**Problem to work on**
Word for word, restate the lines of the data from the first through the one containing "index $\chi_\beta$), and", and nothing else.

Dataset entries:
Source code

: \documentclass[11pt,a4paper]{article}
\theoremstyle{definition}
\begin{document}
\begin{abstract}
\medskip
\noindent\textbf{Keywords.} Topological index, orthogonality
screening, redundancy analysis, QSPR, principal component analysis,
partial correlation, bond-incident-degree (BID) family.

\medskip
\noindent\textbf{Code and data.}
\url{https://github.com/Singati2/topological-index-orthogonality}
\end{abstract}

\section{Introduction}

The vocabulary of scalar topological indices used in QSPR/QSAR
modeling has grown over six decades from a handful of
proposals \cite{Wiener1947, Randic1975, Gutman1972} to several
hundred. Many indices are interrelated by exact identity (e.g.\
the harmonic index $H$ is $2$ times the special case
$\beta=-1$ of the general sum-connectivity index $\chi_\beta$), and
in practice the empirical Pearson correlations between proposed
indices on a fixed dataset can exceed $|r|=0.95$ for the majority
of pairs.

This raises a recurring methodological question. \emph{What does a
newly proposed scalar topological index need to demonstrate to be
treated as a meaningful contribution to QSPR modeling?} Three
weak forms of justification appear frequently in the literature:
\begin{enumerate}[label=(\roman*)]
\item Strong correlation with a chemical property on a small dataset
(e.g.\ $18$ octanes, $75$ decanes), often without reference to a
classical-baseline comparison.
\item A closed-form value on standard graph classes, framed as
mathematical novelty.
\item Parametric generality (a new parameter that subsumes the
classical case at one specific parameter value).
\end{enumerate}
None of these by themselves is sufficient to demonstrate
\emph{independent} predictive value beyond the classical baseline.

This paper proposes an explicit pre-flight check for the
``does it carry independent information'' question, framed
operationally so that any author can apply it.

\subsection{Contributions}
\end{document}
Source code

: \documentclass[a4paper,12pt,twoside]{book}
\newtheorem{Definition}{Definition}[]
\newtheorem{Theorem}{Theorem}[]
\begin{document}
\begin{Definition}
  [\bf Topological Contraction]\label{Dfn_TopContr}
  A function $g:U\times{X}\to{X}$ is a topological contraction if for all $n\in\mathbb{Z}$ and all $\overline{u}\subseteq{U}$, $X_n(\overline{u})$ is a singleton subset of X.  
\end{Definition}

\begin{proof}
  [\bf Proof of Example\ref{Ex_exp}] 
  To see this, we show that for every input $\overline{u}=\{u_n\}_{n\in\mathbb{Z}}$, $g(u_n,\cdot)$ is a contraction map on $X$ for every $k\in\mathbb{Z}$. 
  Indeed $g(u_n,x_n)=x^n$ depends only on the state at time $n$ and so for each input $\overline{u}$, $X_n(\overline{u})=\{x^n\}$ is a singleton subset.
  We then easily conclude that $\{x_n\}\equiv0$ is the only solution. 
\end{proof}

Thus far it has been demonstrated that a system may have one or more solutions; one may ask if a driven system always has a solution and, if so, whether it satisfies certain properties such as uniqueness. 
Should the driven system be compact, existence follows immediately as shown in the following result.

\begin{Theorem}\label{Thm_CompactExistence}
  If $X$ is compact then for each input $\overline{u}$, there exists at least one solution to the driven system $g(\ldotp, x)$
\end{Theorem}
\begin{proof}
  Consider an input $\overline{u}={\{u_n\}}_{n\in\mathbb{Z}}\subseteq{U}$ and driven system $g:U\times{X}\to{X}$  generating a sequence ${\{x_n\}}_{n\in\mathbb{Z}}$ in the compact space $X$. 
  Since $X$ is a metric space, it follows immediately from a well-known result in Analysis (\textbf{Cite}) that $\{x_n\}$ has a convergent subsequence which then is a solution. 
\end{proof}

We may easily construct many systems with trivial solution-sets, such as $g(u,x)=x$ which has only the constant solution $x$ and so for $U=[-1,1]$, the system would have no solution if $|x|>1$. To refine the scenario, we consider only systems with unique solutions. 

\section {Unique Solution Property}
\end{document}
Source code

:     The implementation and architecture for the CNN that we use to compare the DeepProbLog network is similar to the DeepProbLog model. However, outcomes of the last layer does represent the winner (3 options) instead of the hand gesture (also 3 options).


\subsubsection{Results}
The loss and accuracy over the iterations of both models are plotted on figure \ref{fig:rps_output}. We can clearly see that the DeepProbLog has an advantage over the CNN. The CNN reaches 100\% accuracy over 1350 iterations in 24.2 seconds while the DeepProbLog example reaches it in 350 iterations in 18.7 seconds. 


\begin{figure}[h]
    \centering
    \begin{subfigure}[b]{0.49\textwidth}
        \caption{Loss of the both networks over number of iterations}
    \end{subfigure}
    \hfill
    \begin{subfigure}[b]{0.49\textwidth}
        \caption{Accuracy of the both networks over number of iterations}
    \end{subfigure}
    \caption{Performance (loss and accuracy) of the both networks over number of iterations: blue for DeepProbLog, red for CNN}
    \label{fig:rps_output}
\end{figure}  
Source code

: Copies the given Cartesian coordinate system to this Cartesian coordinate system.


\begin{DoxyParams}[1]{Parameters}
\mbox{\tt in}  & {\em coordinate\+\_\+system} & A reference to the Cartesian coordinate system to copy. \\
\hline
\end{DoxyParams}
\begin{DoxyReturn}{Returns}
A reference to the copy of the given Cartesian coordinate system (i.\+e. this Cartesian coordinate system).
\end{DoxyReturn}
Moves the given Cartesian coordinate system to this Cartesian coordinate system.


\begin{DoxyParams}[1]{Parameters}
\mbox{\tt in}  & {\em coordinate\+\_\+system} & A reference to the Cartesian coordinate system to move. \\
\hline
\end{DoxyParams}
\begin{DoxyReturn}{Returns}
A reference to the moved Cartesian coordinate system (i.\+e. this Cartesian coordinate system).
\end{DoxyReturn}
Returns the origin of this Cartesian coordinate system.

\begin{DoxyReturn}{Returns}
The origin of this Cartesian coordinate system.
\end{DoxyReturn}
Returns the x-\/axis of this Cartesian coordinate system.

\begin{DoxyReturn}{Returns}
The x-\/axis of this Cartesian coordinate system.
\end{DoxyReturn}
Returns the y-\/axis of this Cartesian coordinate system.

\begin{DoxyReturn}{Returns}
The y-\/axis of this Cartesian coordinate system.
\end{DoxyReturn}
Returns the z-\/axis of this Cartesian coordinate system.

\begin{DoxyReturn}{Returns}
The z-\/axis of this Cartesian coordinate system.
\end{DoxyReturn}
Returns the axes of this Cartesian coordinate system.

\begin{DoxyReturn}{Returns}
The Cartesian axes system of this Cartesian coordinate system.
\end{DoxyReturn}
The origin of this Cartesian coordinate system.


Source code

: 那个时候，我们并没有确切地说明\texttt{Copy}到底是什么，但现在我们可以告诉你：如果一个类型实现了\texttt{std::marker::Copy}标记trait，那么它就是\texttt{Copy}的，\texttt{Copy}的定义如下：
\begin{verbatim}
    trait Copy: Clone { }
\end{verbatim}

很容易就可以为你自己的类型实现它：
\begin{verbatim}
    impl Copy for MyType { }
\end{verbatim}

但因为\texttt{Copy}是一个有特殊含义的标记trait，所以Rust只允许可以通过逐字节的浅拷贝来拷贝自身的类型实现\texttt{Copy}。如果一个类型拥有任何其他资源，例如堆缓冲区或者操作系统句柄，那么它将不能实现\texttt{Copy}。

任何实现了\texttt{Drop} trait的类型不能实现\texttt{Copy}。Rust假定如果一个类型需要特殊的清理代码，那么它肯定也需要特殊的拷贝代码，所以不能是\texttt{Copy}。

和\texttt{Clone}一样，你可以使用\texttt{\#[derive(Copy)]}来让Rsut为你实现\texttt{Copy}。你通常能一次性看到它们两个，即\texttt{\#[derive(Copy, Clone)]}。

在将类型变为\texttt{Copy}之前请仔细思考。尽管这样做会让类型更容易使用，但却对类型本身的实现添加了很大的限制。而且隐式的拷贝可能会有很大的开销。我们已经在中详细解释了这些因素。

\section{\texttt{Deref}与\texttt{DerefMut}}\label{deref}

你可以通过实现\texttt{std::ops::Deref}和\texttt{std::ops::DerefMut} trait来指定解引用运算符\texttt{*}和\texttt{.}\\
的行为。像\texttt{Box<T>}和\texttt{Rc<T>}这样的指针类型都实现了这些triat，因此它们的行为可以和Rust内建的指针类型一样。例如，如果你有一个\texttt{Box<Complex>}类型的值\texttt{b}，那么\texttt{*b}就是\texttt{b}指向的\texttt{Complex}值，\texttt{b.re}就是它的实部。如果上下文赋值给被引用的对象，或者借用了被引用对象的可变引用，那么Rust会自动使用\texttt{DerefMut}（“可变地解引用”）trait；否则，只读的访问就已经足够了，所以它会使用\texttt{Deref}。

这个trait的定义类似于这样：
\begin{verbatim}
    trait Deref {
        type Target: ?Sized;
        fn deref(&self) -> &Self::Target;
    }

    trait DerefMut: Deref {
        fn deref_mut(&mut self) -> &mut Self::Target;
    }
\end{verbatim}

**Your response**
Source code

: \documentclass[11pt,a4paper]{article}
\theoremstyle{definition}
\begin{document}
\begin{abstract}
\medskip
\noindent\textbf{Keywords.} Topological index, orthogonality
screening, redundancy analysis, QSPR, principal component analysis,
partial correlation, bond-incident-degree (BID) family.

\medskip
\noindent\textbf{Code and data.}
\url{https://github.com/Singati2/topological-index-orthogonality}
\end{abstract}

\section{Introduction}

The vocabulary of scalar topological indices used in QSPR/QSAR
modeling has grown over six decades from a handful of
proposals \cite{Wiener1947, Randic1975, Gutman1972} to several
hundred. Many indices are interrelated by exact identity (e.g.\
the harmonic index $H$ is $2$ times the special case
$\beta=-1$ of the general sum-connectivity index $\chi_\beta$), and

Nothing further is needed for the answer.